Data to process:
--- START ---
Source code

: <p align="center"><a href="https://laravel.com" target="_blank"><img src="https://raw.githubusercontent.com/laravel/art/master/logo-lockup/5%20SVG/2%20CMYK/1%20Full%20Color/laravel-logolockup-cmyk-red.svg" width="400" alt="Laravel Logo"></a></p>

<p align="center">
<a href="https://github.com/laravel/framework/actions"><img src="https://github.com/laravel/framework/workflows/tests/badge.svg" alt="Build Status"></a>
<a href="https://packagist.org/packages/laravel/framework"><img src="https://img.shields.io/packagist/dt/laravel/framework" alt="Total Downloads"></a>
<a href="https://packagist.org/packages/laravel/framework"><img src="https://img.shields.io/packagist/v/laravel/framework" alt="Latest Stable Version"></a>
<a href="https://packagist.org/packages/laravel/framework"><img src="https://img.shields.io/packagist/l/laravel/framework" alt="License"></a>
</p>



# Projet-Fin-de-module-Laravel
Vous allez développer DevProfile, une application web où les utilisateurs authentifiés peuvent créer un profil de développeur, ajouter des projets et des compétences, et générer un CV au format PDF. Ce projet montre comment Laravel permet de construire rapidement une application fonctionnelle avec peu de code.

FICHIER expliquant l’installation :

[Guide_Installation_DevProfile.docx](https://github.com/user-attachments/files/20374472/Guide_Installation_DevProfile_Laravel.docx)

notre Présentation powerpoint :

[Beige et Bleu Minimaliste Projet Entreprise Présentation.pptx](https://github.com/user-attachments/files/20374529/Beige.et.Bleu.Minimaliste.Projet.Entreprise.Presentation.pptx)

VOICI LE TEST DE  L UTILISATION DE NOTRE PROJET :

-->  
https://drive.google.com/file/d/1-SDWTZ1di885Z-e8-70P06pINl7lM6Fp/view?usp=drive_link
--- END ---
Work item: Copy the whole listing above once more, character for character.

Exercise solution:
Source code

: <p align="center"><a href="https://laravel.com" target="_blank"><img src="https://raw.githubusercontent.com/laravel/art/master/logo-lockup/5%20SVG/2%20CMYK/1%20Full%20Color/laravel-logolockup-cmyk-red.svg" width="400" alt="Laravel Logo"></a></p>

<p align="center">
<a href="https://github.com/laravel/framework/actions"><img src="https://github.com/laravel/framework/workflows/tests/badge.svg" alt="Build Status"></a>
<a href="https://packagist.org/packages/laravel/framework"><img src="https://img.shields.io/packagist/dt/laravel/framework" alt="Total Downloads"></a>
<a href="https://packagist.org/packages/laravel/framework"><img src="https://img.shields.io/packagist/v/laravel/framework" alt="Latest Stable Version"></a>
<a href="https://packagist.org/packages/laravel/framework"><img src="https://img.shields.io/packagist/l/laravel/framework" alt="License"></a>
</p>



# Projet-Fin-de-module-Laravel
Vous allez développer DevProfile, une application web où les utilisateurs authentifiés peuvent créer un profil de développeur, ajouter des projets et des compétences, et générer un CV au format PDF. Ce projet montre comment Laravel permet de construire rapidement une application fonctionnelle avec peu de code.

FICHIER expliquant l’installation :

[Guide_Installation_DevProfile.docx](https://github.com/user-attachments/files/20374472/Guide_Installation_DevProfile_Laravel.docx)

notre Présentation powerpoint :

[Beige et Bleu Minimaliste Projet Entreprise Présentation.pptx](https://github.com/user-attachments/files/20374529/Beige.et.Bleu.Minimaliste.Projet.Entreprise.Presentation.pptx)

VOICI LE TEST DE  L UTILISATION DE NOTRE PROJET :

-->  
https://drive.google.com/file/d/1-SDWTZ1di885Z-e8-70P06pINl7lM6Fp/view?usp=drive_link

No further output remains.